## What is expected
In full and exactly, please return the records, but keep out the pictures.

## Entries shown
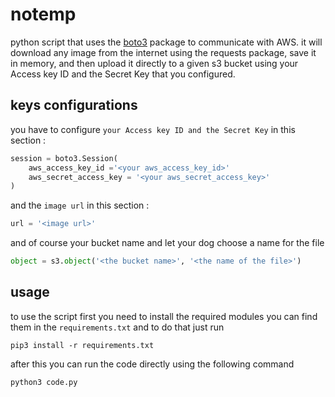 # notemp
python script that uses the [boto3](https://boto3.amazonaws.com/v1/documentation/api/latest/index.html) package to communicate with AWS. it will download any image from the internet using the requests package, save it in memory, 
and then upload it directly to a given s3 bucket using  your Access key ID and the Secret Key that you configured.

## keys configurations 
you have to configure `your Access key ID and the Secret Key` in this section : 

```python 
session = boto3.Session(
    aws_access_key_id ='<your aws_access_key_id>'
    aws_secret_access_key = '<your aws_secret_access_key>'
)
```
and the `image url` in this section :

```python 
url = '<image url>'
```

and of course your bucket name and let your dog choose a name for the file 

```python 
object = s3.object('<the bucket name>', '<the name of the file>')
```

## usage 

to use the script first you need to install the required modules you can find them in the `requirements.txt` and to do that just run 

``` 
pip3 install -r requirements.txt
```

after this you can run the code directly using the following command 

```
python3 code.py
```

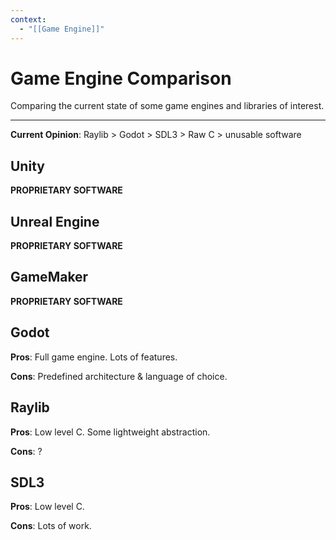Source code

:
 ```yaml
---
context:
  - "[[Game Engine]]"
---
```


# Game Engine Comparison

Comparing the current state of some game engines and libraries of interest.

---

**Current Opinion**: Raylib > Godot > SDL3 > Raw C > unusable software

## Unity

**PROPRIETARY SOFTWARE**

## Unreal Engine

**PROPRIETARY SOFTWARE**

## GameMaker

**PROPRIETARY SOFTWARE**

## Godot

**Pros**: Full game engine. Lots of features.

**Cons**: Predefined architecture & language of choice.

## Raylib

**Pros**: Low level C. Some lightweight abstraction.

**Cons**: ?

## SDL3

**Pros**: Low level C.

**Cons**: Lots of work.
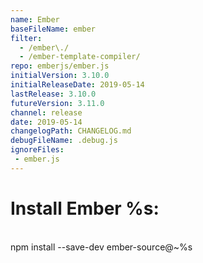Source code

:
 ```yaml
---
name: Ember
baseFileName: ember
filter:
  - /ember\./
  - /ember-template-compiler/
repo: emberjs/ember.js
initialVersion: 3.10.0
initialReleaseDate: 2019-05-14
lastRelease: 3.10.0
futureVersion: 3.11.0
channel: release
date: 2019-05-14
changelogPath: CHANGELOG.md
debugFileName: .debug.js
ignoreFiles:
 - ember.js
---
```

# Install Ember %s:
<br>
npm install --save-dev ember-source@~%s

## Completed task
 # notemp
python script that uses the [boto3](https://boto3.amazonaws.com/v1/documentation/api/latest/index.html) package to communicate with AWS. it will download any image from the internet using the requests package, save it in memory, 
and then upload it directly to a given s3 bucket using  your Access key ID and the Secret Key that you configured.

## keys configurations 
you have to configure `your Access key ID and the Secret Key` in this section : 

```python 
session = boto3.Session(
    aws_access_key_id ='<your aws_access_key_id>'
    aws_secret_access_key = '<your aws_secret_access_key>'
)
```
and the `image url` in this section :

```python 
url = '<image url>'
```

and of course your bucket name and let your dog choose a name for the file 

```python 
object = s3.object('<the bucket name>', '<the name of the file>')
```

## usage 

to use the script first you need to install the required modules you can find them in the `requirements.txt` and to do that just run 

``` 
pip3 install -r requirements.txt
```

after this you can run the code directly using the following command 

```
python3 code.py
```

Source code

:
 ```yaml
---
context:
  - "[[Game Engine]]"
---
```


# Game Engine Comparison

Comparing the current state of some game engines and libraries of interest.

---

**Current Opinion**: Raylib > Godot > SDL3 > Raw C > unusable software

## Unity

**PROPRIETARY SOFTWARE**

## Unreal Engine

**PROPRIETARY SOFTWARE**

## GameMaker

**PROPRIETARY SOFTWARE**

## Godot

**Pros**: Full game engine. Lots of features.

**Cons**: Predefined architecture & language of choice.

## Raylib

**Pros**: Low level C. Some lightweight abstraction.

**Cons**: ?

## SDL3

**Pros**: Low level C.

**Cons**: Lots of work.
Source code

:
 ```yaml
---
name: Ember
baseFileName: ember
filter:
  - /ember\./
  - /ember-template-compiler/
repo: emberjs/ember.js
initialVersion: 3.10.0
initialReleaseDate: 2019-05-14
lastRelease: 3.10.0
futureVersion: 3.11.0
channel: release
date: 2019-05-14
changelogPath: CHANGELOG.md
debugFileName: .debug.js
ignoreFiles:
 - ember.js
---
```

# Install Ember %s:
<br>
npm install --save-dev ember-source@~%s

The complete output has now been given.